As on Bitches Brew and Jack Johnson, Macero deserves most, if not all, the credit for the structural integrity of the final product. As I understand it, Miles would record, record and record - and then go on the road, leaving Macero to sort through the tape and assemble something that made sense. Obviously, the live material was spectacular, (The Cellar Door Sessions 1970, which includes six sets from his residency at the club, is essential listening), but Macero made something that stood on its own as a work of art. Finally, Live-Evil was a confirmation that this new direction of Miles's was no passing fancy, but something he was going to pursue as far as it went. He continued to refine and expand the approach of these three albums until 1975, when he retired for five years due to drug and health problems.
Miles was so far ahead of his time during that period, that perhaps it was for the best that he took a pause. However, it took longer than five years for the world to come to grips with what he achieved from 1970-75 - and I was no different than the average jazz fan in this regard.
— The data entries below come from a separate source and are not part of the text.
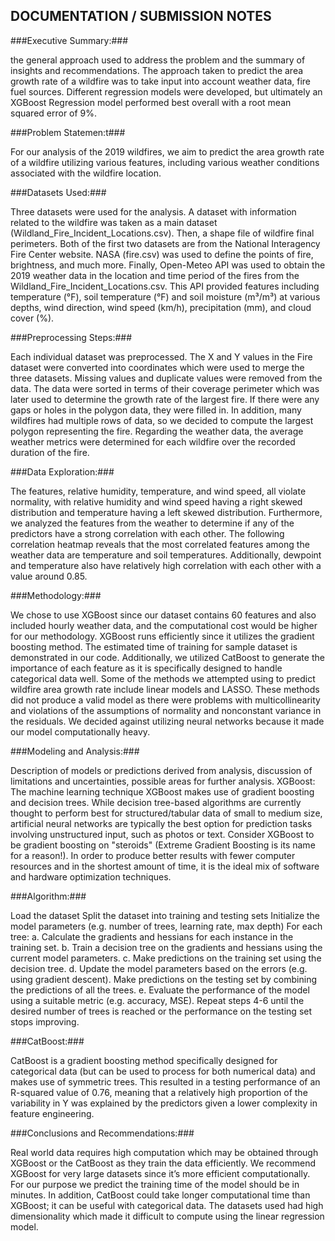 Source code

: ## DOCUMENTATION / SUBMISSION NOTES

###Executive Summary:###

the general approach used to address the problem and the summary of insights and recommendations.
The approach taken to predict the area growth rate of a wildfire was to take input into account weather data, fire fuel sources. Different regression models were developed, but ultimately an XGBoost Regression model performed best overall with a root mean squared error of 9%. 


###Problem Statemen:t###

For our analysis of the 2019 wildfires, we aim to predict the area growth rate of a wildfire utilizing various features, including various weather conditions associated with the wildfire location. 

###Datasets Used:###

Three datasets were used for the analysis. A dataset with information related to the wildfire was taken as a main dataset (Wildland_Fire_Incident_Locations.csv). Then, a shape file of wildfire final perimeters. Both of the first two datasets are from the National Interagency Fire Center website. NASA (fire.csv) was used to define the points of fire, brightness, and much more. Finally, Open-Meteo API was used to obtain the 2019 weather data in the location and time period of the fires from the Wildland_Fire_Incident_Locations.csv. This API provided features including temperature (°F), soil temperature (°F) and soil moisture (m³/m³) at various depths, wind direction, wind speed (km/h), precipitation (mm), and cloud cover (%).

###Preprocessing Steps:###

Each individual dataset was preprocessed. The X and Y values in the Fire dataset were converted into coordinates which were used to merge the three datasets. Missing values and duplicate values were removed from the data. The data were sorted in terms of their coverage perimeter which was later used to determine the growth rate of the largest fire. If there were any gaps or holes in the polygon data, they were filled in. In addition, many wildfires had multiple rows of data, so we decided to compute the largest polygon representing the fire.
Regarding the weather data, the average weather metrics were determined for each wildfire over the recorded duration of the fire. 

###Data Exploration:###

The features, relative humidity, temperature, and wind speed, all violate normality, with relative humidity and wind speed having a right skewed distribution and temperature having a left skewed distribution. Furthermore, we analyzed the features from the weather to determine if any of the predictors have a strong correlation with each other. The following correlation heatmap reveals that the most correlated features among the weather data are temperature and soil temperatures. Additionally, dewpoint and temperature also have relatively high correlation with each other with a value around 0.85.


###Methodology:###

We chose to use XGBoost since our dataset contains 60 features and also included hourly weather data, and the computational cost would be higher for our methodology. XGBoost runs efficiently since it utilizes the gradient boosting method. The estimated time of training for sample dataset is demonstrated in our code. Additionally,  we utilized CatBoost to generate the importance of each feature as it is specifically designed to handle categorical data well.
Some of the methods we attempted using to predict wildfire area growth rate include linear models and LASSO. These methods did not produce a valid model as there were problems with multicollinearity and violations of the assumptions of normality and nonconstant variance in the residuals. We decided against utilizing neural networks because it made our model computationally heavy.


###Modeling and Analysis:###

Description of models or predictions derived from analysis, discussion of limitations and uncertainties, possible areas for further analysis. XGBoost: The machine learning technique XGBoost makes use of gradient boosting and decision trees. While decision tree-based algorithms are currently thought to perform best for structured/tabular data of small to medium size, artificial neural networks are typically the best option for prediction tasks involving unstructured input, such as photos or text. 
Consider XGBoost to be gradient boosting on "steroids" (Extreme Gradient Boosting is its name for a reason!). In order to produce better results with fewer computer resources and in the shortest amount of time, it is the ideal mix of software and hardware optimization techniques.

###Algorithm:### 

Load the dataset
Split the dataset into training and testing sets
Initialize the model parameters (e.g. number of trees, learning rate, max depth)
For each tree:
a. Calculate the gradients and hessians for each instance in the training set.
b. Train a decision tree on the gradients and hessians using the current model parameters.
c. Make predictions on the training set using the decision tree.
d. Update the model parameters based on the errors (e.g. using gradient descent).
    Make predictions on the testing set by combining the predictions of all the trees.
e. Evaluate the performance of the model using a suitable metric (e.g. accuracy, MSE).
Repeat steps 4-6 until the desired number of trees is reached or the performance on the testing set stops improving.

###CatBoost:### 

CatBoost is a gradient boosting method specifically designed for categorical data (but can be used to process for both numerical data) and makes use of symmetric trees. This resulted in a  testing performance of an R-squared value of 0.76, meaning that  a relatively high proportion of the variability in Y was explained by the predictors given a lower complexity in feature engineering. 


###Conclusions and Recommendations:### 

Real world data requires high computation which may be obtained through XGBoost or the CatBoost as they train the data efficiently. We recommend XGBoost for very large datasets since it’s more efficient computationally. For our purpose we predict the training time of the model  should be in minutes. In addition, CatBoost could take longer computational time than XGBoost; it can be useful with categorical data. The datasets used had high dimensionality which made it difficult to compute using the linear regression model. 

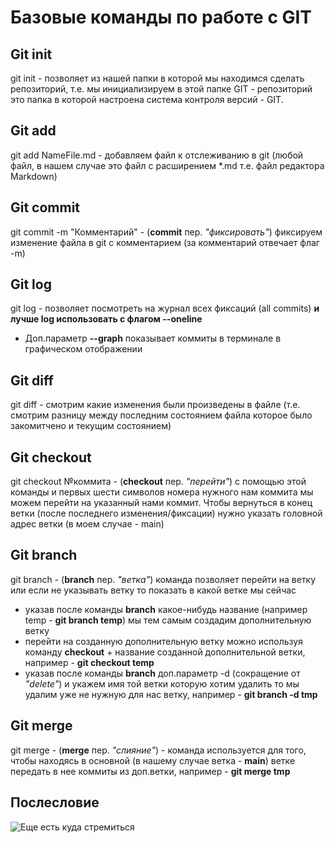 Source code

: # Базовые команды по работе с GIT
## Git init
git init - позволяет из нашей папки в которой мы находимся сделать репозиторий, т.е. мы инициализируем в этой папке GIT - репозиторий это папка в которой настроена система контроля версий - GIT.
## Git add
git add NameFile.md - добавляем файл к отслеживанию в git (любой файл, в нашем случае это файл с расширением *.md т.е. файл редактора Markdown)
## Git commit
git commit -m "Комментарий" - (**commit** пер. *"фиксировать"*) фиксируем изменение файла в git с комментарием (за комментарий отвечает флаг -m)
## Git log
git log - позволяет посмотреть на журнал всех фиксаций (all commits) **и лучше log использовать с флагом --oneline**
* Доп.параметр **--graph** показывает коммиты в терминале в графическом отображении 
## Git diff
git diff - смотрим какие изменения были произведены в файле (т.е. смотрим разницу между последним состоянием файла которое было закомитчено и текущим состоянием)
## Git checkout
git checkout №коммита - (**checkout** пер. *"перейти"*) с помощью этой команды и первых шести символов номера нужного нам коммита мы можем перейти на указанный нами коммит. Чтобы вернуться в конец ветки (после последнего изменения/фиксации) нужно указать головной адрес ветки (в моем случае - main) 
## Git branch
git branch - (**branch** пер. *"ветка"*) команда позволяет перейти на ветку или если не указывать ветку то показать в какой ветке мы сейчас
* указав после команды **branch** какое-нибудь название (например temp - **git branch temp**) мы тем самым создадим дополнительную ветку
* перейти на созданную дополнительную ветку можно используя команду **checkout** + название созданной дополнительной ветки, например - **git checkout temp**
* указав после команды **branch** доп.параметр -d (сокращение от _"delete"_) и укажем имя той ветки которую хотим удалить то мы удалим уже не нужную для нас ветку, например - **git branch -d tmp**
## Git merge
git merge - (**merge** пер. *"слияние"*) - команда используется для того, чтобы находясь в основной (в нашему случае ветка - __main__) ветке передать в нее коммиты из доп.ветки, например - **git merge tmp**

## Послесловие
![Еще есть куда стремиться](Image01.png) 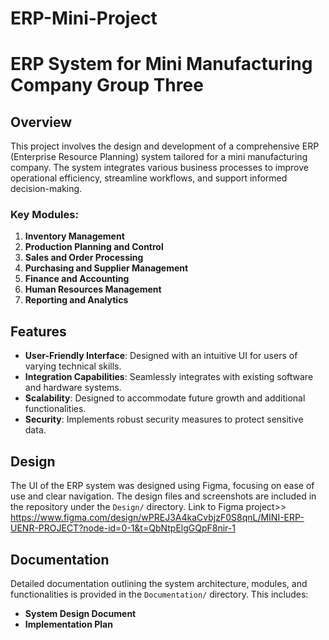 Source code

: # ERP-Mini-Project
# ERP System for Mini Manufacturing Company Group Three

## Overview
This project involves the design and development of a comprehensive ERP (Enterprise Resource Planning) system tailored for a mini manufacturing company. The system integrates various business processes to improve operational efficiency, streamline workflows, and support informed decision-making.

### Key Modules:
1. **Inventory Management**
2. **Production Planning and Control**
3. **Sales and Order Processing**
4. **Purchasing and Supplier Management**
5. **Finance and Accounting**
6. **Human Resources Management**
7. **Reporting and Analytics**

## Features
- **User-Friendly Interface**: Designed with an intuitive UI for users of varying technical skills.
- **Integration Capabilities**: Seamlessly integrates with existing software and hardware systems.
- **Scalability**: Designed to accommodate future growth and additional functionalities.
- **Security**: Implements robust security measures to protect sensitive data.

## Design
The UI of the ERP system was designed using Figma, focusing on ease of use and clear navigation. The design files and screenshots are included in the repository under the `Design/` directory.
Link to Figma project>>  https://www.figma.com/design/wPREJ3A4kaCvbjzF0S8qnL/MINI-ERP-UENR-PROJECT?node-id=0-1&t=QbNtpElgGQpF8nir-1

## Documentation
Detailed documentation outlining the system architecture, modules, and functionalities is provided in the `Documentation/` directory. This includes:
- **System Design Document**
- **Implementation Plan**

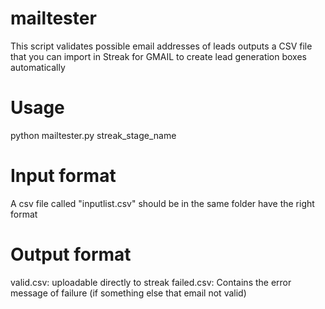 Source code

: # mailtester
This script validates possible email addresses of leads outputs a CSV file that you can import in Streak for GMAIL to create lead generation boxes automatically

# Usage
python mailtester.py streak_stage_name

# Input format
A csv file called "inputlist.csv" should be in the same folder have the right format

# Output format
valid.csv: uploadable directly to streak
failed.csv: Contains the error message of failure (if something else that email not valid)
Kind of Blue and In A Silent Way were staples of mine from high school through college, but it wasn't until around 1997 that Miles grabbed my heart completely - and it turned out to be his electric period that did it. After years of disarray, Columbia had launched a massive reissue campaign and I found myself confronting Live-Evil in the listening station at J&R Music World. Even though I had found Bitches Brew baffling, I thought I'd give it a try and selected the track called What I Say. And then...WOW. I literally began to cry when, after what seemed like several minutes of fabulous funk intro, his horn entered - gloriously.
Although many different motives and impulses have been assigned to Miles's push into this terrain, it occurred to me that by assembling these big groups of electric and eclectic players, he was just creating a place where he could BE. And isn't that something we're all looking for?